Requirement: Hunt for the word "String" across the entries below, copying each line that holds it.

Saved entries
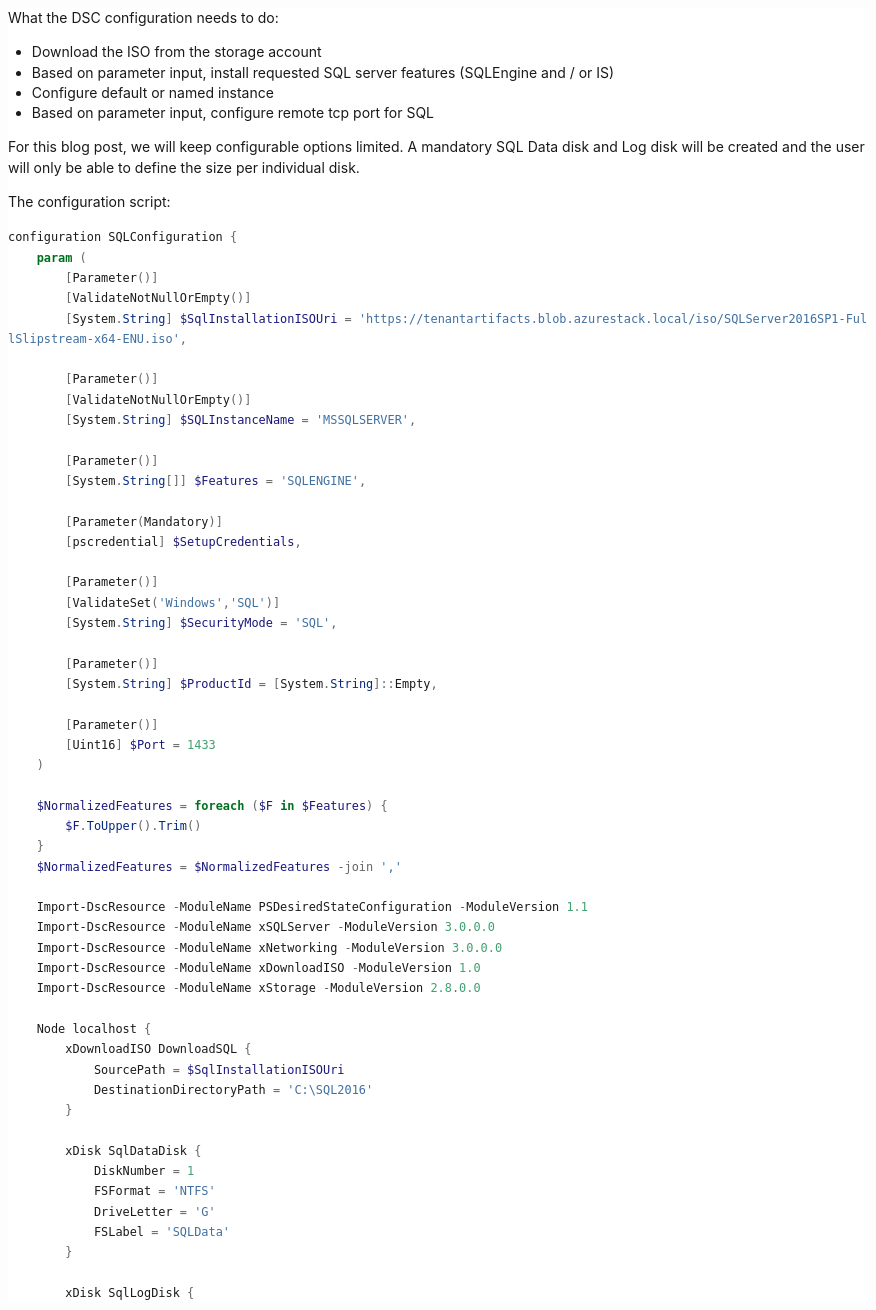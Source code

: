 What the DSC configuration needs to do:

* Download the ISO from the storage account
* Based on parameter input, install requested SQL server features (SQLEngine and / or IS)
* Configure default or named instance
* Based on parameter input, configure remote tcp port for SQL

For this blog post, we will keep configurable options limited. A mandatory SQL Data disk and Log disk will be created and the user will only be able to define the size per individual disk.

The configuration script:

```powershell
configuration SQLConfiguration {
    param (
        [Parameter()]
        [ValidateNotNullOrEmpty()]
        [System.String] $SqlInstallationISOUri = 'https://tenantartifacts.blob.azurestack.local/iso/SQLServer2016SP1-FullSlipstream-x64-ENU.iso',

        [Parameter()]
        [ValidateNotNullOrEmpty()]
        [System.String] $SQLInstanceName = 'MSSQLSERVER',

        [Parameter()]
        [System.String[]] $Features = 'SQLENGINE',

        [Parameter(Mandatory)]
        [pscredential] $SetupCredentials,

        [Parameter()]
        [ValidateSet('Windows','SQL')]
        [System.String] $SecurityMode = 'SQL',

        [Parameter()]
        [System.String] $ProductId = [System.String]::Empty,

        [Parameter()]
        [Uint16] $Port = 1433
    )

    $NormalizedFeatures = foreach ($F in $Features) {
        $F.ToUpper().Trim()
    }
    $NormalizedFeatures = $NormalizedFeatures -join ','

    Import-DscResource -ModuleName PSDesiredStateConfiguration -ModuleVersion 1.1
    Import-DscResource -ModuleName xSQLServer -ModuleVersion 3.0.0.0
    Import-DscResource -ModuleName xNetworking -ModuleVersion 3.0.0.0
    Import-DscResource -ModuleName xDownloadISO -ModuleVersion 1.0
    Import-DscResource -ModuleName xStorage -ModuleVersion 2.8.0.0

    Node localhost {
        xDownloadISO DownloadSQL {
            SourcePath = $SqlInstallationISOUri
            DestinationDirectoryPath = 'C:\SQL2016'
        }

        xDisk SqlDataDisk {
            DiskNumber = 1
            FSFormat = 'NTFS'
            DriveLetter = 'G'
            FSLabel = 'SQLData'
        }

        xDisk SqlLogDisk {
```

The completed task:
        [System.String] $SqlInstallationISOUri = 'https://tenantartifacts.blob.azurestack.local/iso/SQLServer2016SP1-FullSlipstream-x64-ENU.iso',
        [System.String] $SQLInstanceName = 'MSSQLSERVER',
        [System.String[]] $Features = 'SQLENGINE',
        [System.String] $SecurityMode = 'SQL',
        [System.String] $ProductId = [System.String]::Empty,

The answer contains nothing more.